PROMPT:
Scan the entries line by line and return those with "nonempty".

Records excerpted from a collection

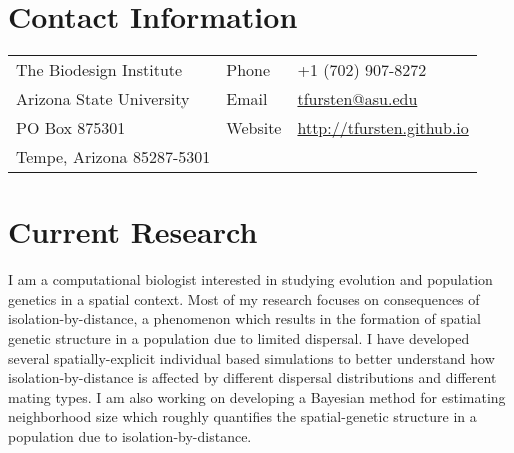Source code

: \documentclass[11pt]{article}
\begin{document}
\section*{Contact Information}
\begin{tabular}[c]{p{3.5in}ll}
The Biodesign Institute& Phone & +1 (702) 907-8272\\
Arizona State University& Email & \href{mailto:tfursten@asu.edu}{tfursten@asu.edu}\\
PO Box 875301 & Website & \href{http://tfursten.github.io}{http://tfursten.github.io}\\
Tempe, Arizona 85287-5301&&\\
\end{tabular}

\section*{Current Research}
I am a computational biologist interested in studying evolution and population genetics in a spatial context. Most of my research focuses on consequences of isolation-by-distance, a phenomenon which results in the formation of spatial genetic structure in a population due to limited dispersal. I have developed several spatially-explicit individual based simulations to better understand how isolation-by-distance is affected by different dispersal distributions and different mating types. I am also working on developing a Bayesian method for estimating neighborhood size which roughly quantifies the spatial-genetic structure in a population due to isolation-by-distance.

\end{document}
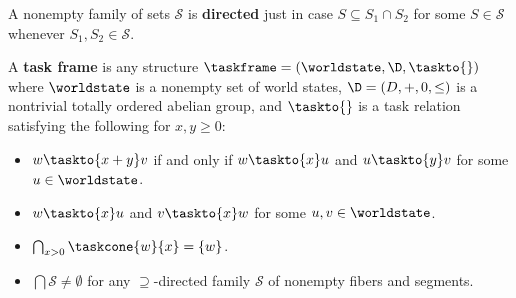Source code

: \documentclass[../BimodalReference.tex]{subfiles}
\begin{document}
\begin{definition}\label{def:directed}
A nonempty family of sets $\mathcal{S}$ is \textbf{directed} just in case $S \subseteq S_1 \cap S_2$ for some $S \in \mathcal{S}$ whenever $S_1, S_2 \in \mathcal{S}$.
\end{definition}

\begin{definition}\label{def:frame}
A \textbf{task frame} is any structure $\taskframe = (\worldstate, \D, {\taskto{}})$ where $\worldstate$ is a nonempty set of world states, $\D = (D, +, 0, \leq)$ is a nontrivial totally ordered abelian group, and ${\taskto{}}$ is a task relation satisfying the following for $x, y \geq 0$:
\begin{itemize}
  \item[\emph{Compositionality}:] $w \taskto{x+y} v$ if and only if $w \taskto{x} u$ and $u \taskto{y} v$ for some $u \in \worldstate$.
  \item[\emph{Seriality}:] $w \taskto{x} u$ and $v \taskto{x} w$ for some $u, v \in \worldstate$.
  \item[\emph{Limit}:] $\bigcap_{x > 0} \taskcone{w}{x} = \{w\}$.
  \item[\emph{Saturation}:] $\bigcap \mathcal{S} \neq \emptyset$ for any $\supseteq$-directed family $\mathcal{S}$ of nonempty fibers and segments.
\end{itemize}
\end{definition}
\end{document}
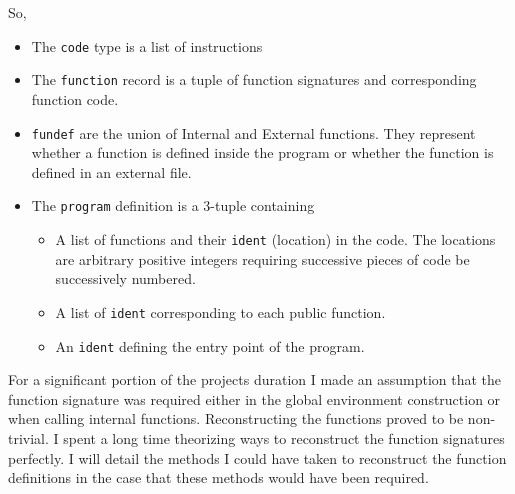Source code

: So,

\begin{itemize}
    \item The \texttt{code} type is a list of instructions
    \item The \texttt{function} record is a tuple of function signatures and corresponding function code.
    \item \texttt{fundef} are the union of Internal and External functions. They represent whether a function is defined inside the program or whether the function is defined in an external file.
    \item The \texttt{program} definition is a 3-tuple containing 
    \begin{itemize}
        \item A list of functions and their \texttt{ident} (location) in the code. The locations are arbitrary positive integers requiring successive pieces of code be successively numbered.
        \item A list of \texttt{ident} corresponding to each public function.
        \item An \texttt{ident} defining the entry point of the program.
    \end{itemize}
\end{itemize}

For a significant portion of the projects duration I made an assumption that the function signature was required either in the global environment construction or when calling internal functions. Reconstructing the functions proved to be non-trivial. I spent a long time theorizing ways to reconstruct the function signatures perfectly. I will detail the methods I could have taken to reconstruct the function definitions in the case that these methods would have been required.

TASK ANSWER:
A nonempty family of sets $\mathcal{S}$ is \textbf{directed} just in case $S \subseteq S_1 \cap S_2$ for some $S \in \mathcal{S}$ whenever $S_1, S_2 \in \mathcal{S}$.
A \textbf{task frame} is any structure $\taskframe = (\worldstate, \D, {\taskto{}})$ where $\worldstate$ is a nonempty set of world states, $\D = (D, +, 0, \leq)$ is a nontrivial totally ordered abelian group, and ${\taskto{}}$ is a task relation satisfying the following for $x, y \geq 0$:
  \item[\emph{Saturation}:] $\bigcap \mathcal{S} \neq \emptyset$ for any $\supseteq$-directed family $\mathcal{S}$ of nonempty fibers and segments.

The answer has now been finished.